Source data
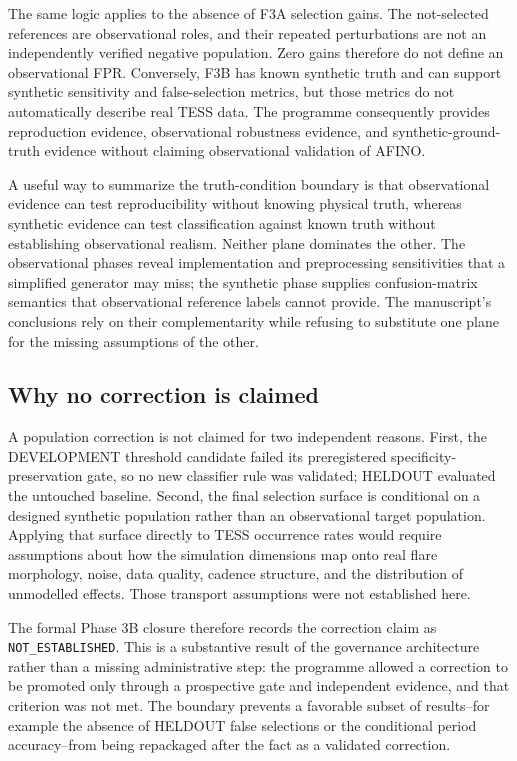 \documentclass[11pt,a4paper]{article}
\begin{document}
The same logic applies to the absence of F3A selection gains. The not-selected references are observational roles, and their repeated perturbations are not an independently verified negative population. Zero gains therefore do not define an observational FPR. Conversely, F3B has known synthetic truth and can support synthetic sensitivity and false-selection metrics, but those metrics do not automatically describe real TESS data. The programme consequently provides reproduction evidence, observational robustness evidence, and synthetic-ground-truth evidence without claiming observational validation of AFINO.

A useful way to summarize the truth-condition boundary is that observational evidence can test reproducibility without knowing physical truth, whereas synthetic evidence can test classification against known truth without establishing observational realism. Neither plane dominates the other. The observational phases reveal implementation and preprocessing sensitivities that a simplified generator may miss; the synthetic phase supplies confusion-matrix semantics that observational reference labels cannot provide. The manuscript's conclusions rely on their complementarity while refusing to substitute one plane for the missing assumptions of the other.

\subsection{Why no correction is claimed}
A population correction is not claimed for two independent reasons. First, the DEVELOPMENT threshold candidate failed its preregistered specificity-preservation gate, so no new classifier rule was validated; HELDOUT evaluated the untouched baseline. Second, the final selection surface is conditional on a designed synthetic population rather than an observational target population. Applying that surface directly to TESS occurrence rates would require assumptions about how the simulation dimensions map onto real flare morphology, noise, data quality, cadence structure, and the distribution of unmodelled effects. Those transport assumptions were not established here.

The formal Phase 3B closure therefore records the correction claim as \texttt{NOT\_ESTABLISHED}. This is a substantive result of the governance architecture rather than a missing administrative step: the programme allowed a correction to be promoted only through a prospective gate and independent evidence, and that criterion was not met. The boundary prevents a favorable subset of results--for example the absence of HELDOUT false selections or the conditional period accuracy--from being repackaged after the fact as a validated correction.
\end{document}
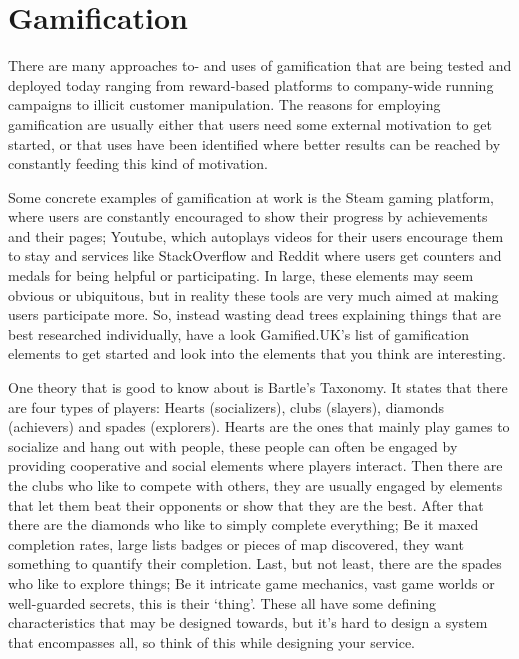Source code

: \section*{Gamification}
\begin{refsection}
There are many approaches to- and uses of gamification that are being tested and deployed today ranging from reward-based platforms to company-wide running campaigns to illicit customer manipulation. The reasons for employing gamification are usually either that users need some external motivation to get started, or that uses have been identified where better results can be reached by constantly feeding this kind of motivation.

    Some concrete examples of gamification at work is the Steam gaming platform, where users are constantly encouraged to show their progress by achievements and their pages; Youtube, which autoplays videos for their users encourage them to stay and services like StackOverflow and Reddit where users get counters and medals for being helpful or participating. In large, these elements may seem obvious or ubiquitous, but in reality these tools are very much aimed at making users participate more. So, instead wasting dead trees explaining things that are best researched individually, have a look Gamified.UK's list of gamification\supercite{gamifieduk} elements to get started and look into the elements that you think are interesting.

    One theory that is good to know about is Bartle's Taxonomy\supercite{bartle}. It states that there are four types of players: Hearts (socializers), clubs (slayers), diamonds (achievers) and spades (explorers). Hearts are the ones that mainly play games to socialize and hang out with people, these people can often be engaged by providing cooperative and social elements where players interact. Then there are the clubs who like to compete with others, they are usually engaged by elements that let them beat their opponents or show that they are the best. After that there are the diamonds who like to simply complete everything; Be it maxed completion rates, large lists badges or pieces of map discovered, they want something to quantify their completion. Last, but not least, there are the spades who like to explore things; Be it intricate game mechanics, vast game worlds or well-guarded secrets, this is their `thing'. These all have some defining characteristics that may be designed towards, but it's hard to design a system that encompasses all, so think of this while designing your service.

\printbibliography[heading=subbibliography]

\end{refsection}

> [AIM OF THE EXERCISE] All of the entries above should be copied exactly, except for the pictures.

> [SOLVED EXERCISE]
 \documentclass[11pt,a4paper]{article}
\begin{document}
The same logic applies to the absence of F3A selection gains. The not-selected references are observational roles, and their repeated perturbations are not an independently verified negative population. Zero gains therefore do not define an observational FPR. Conversely, F3B has known synthetic truth and can support synthetic sensitivity and false-selection metrics, but those metrics do not automatically describe real TESS data. The programme consequently provides reproduction evidence, observational robustness evidence, and synthetic-ground-truth evidence without claiming observational validation of AFINO.

A useful way to summarize the truth-condition boundary is that observational evidence can test reproducibility without knowing physical truth, whereas synthetic evidence can test classification against known truth without establishing observational realism. Neither plane dominates the other. The observational phases reveal implementation and preprocessing sensitivities that a simplified generator may miss; the synthetic phase supplies confusion-matrix semantics that observational reference labels cannot provide. The manuscript's conclusions rely on their complementarity while refusing to substitute one plane for the missing assumptions of the other.

\subsection{Why no correction is claimed}
A population correction is not claimed for two independent reasons. First, the DEVELOPMENT threshold candidate failed its preregistered specificity-preservation gate, so no new classifier rule was validated; HELDOUT evaluated the untouched baseline. Second, the final selection surface is conditional on a designed synthetic population rather than an observational target population. Applying that surface directly to TESS occurrence rates would require assumptions about how the simulation dimensions map onto real flare morphology, noise, data quality, cadence structure, and the distribution of unmodelled effects. Those transport assumptions were not established here.

The formal Phase 3B closure therefore records the correction claim as \texttt{NOT\_ESTABLISHED}. This is a substantive result of the governance architecture rather than a missing administrative step: the programme allowed a correction to be promoted only through a prospective gate and independent evidence, and that criterion was not met. The boundary prevents a favorable subset of results--for example the absence of HELDOUT false selections or the conditional period accuracy--from being repackaged after the fact as a validated correction.
\end{document}
Source code

: \section*{Gamification}
\begin{refsection}
There are many approaches to- and uses of gamification that are being tested and deployed today ranging from reward-based platforms to company-wide running campaigns to illicit customer manipulation. The reasons for employing gamification are usually either that users need some external motivation to get started, or that uses have been identified where better results can be reached by constantly feeding this kind of motivation.

    Some concrete examples of gamification at work is the Steam gaming platform, where users are constantly encouraged to show their progress by achievements and their pages; Youtube, which autoplays videos for their users encourage them to stay and services like StackOverflow and Reddit where users get counters and medals for being helpful or participating. In large, these elements may seem obvious or ubiquitous, but in reality these tools are very much aimed at making users participate more. So, instead wasting dead trees explaining things that are best researched individually, have a look Gamified.UK's list of gamification\supercite{gamifieduk} elements to get started and look into the elements that you think are interesting.

    One theory that is good to know about is Bartle's Taxonomy\supercite{bartle}. It states that there are four types of players: Hearts (socializers), clubs (slayers), diamonds (achievers) and spades (explorers). Hearts are the ones that mainly play games to socialize and hang out with people, these people can often be engaged by providing cooperative and social elements where players interact. Then there are the clubs who like to compete with others, they are usually engaged by elements that let them beat their opponents or show that they are the best. After that there are the diamonds who like to simply complete everything; Be it maxed completion rates, large lists badges or pieces of map discovered, they want something to quantify their completion. Last, but not least, there are the spades who like to explore things; Be it intricate game mechanics, vast game worlds or well-guarded secrets, this is their `thing'. These all have some defining characteristics that may be designed towards, but it's hard to design a system that encompasses all, so think of this while designing your service.

\printbibliography[heading=subbibliography]

\end{refsection}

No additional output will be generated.